Start of DATA TO PROCESS
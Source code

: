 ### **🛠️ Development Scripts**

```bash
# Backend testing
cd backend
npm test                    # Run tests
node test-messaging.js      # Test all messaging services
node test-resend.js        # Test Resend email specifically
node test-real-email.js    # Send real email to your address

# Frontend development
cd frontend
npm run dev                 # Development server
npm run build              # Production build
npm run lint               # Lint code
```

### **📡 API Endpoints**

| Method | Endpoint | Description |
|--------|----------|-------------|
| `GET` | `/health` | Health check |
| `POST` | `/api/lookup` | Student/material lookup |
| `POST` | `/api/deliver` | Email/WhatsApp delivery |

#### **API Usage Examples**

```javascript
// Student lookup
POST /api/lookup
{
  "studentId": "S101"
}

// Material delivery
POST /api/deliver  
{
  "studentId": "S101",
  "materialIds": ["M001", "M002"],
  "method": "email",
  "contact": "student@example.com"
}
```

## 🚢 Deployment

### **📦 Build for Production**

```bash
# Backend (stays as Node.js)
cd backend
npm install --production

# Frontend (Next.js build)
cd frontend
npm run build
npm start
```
End of DATA TO PROCESS
The answer is to be the lines from the one holding "Health check |" through the end of the data above, transcribed character for character, both ends included.

### [WORKED SOLUTION]
| `GET` | `/health` | Health check |
| `POST` | `/api/lookup` | Student/material lookup |
| `POST` | `/api/deliver` | Email/WhatsApp delivery |

#### **API Usage Examples**

```javascript
// Student lookup
POST /api/lookup
{
  "studentId": "S101"
}

// Material delivery
POST /api/deliver  
{
  "studentId": "S101",
  "materialIds": ["M001", "M002"],
  "method": "email",
  "contact": "student@example.com"
}
```

## 🚢 Deployment

### **📦 Build for Production**

```bash
# Backend (stays as Node.js)
cd backend
npm install --production

# Frontend (Next.js build)
cd frontend
npm run build
npm start
```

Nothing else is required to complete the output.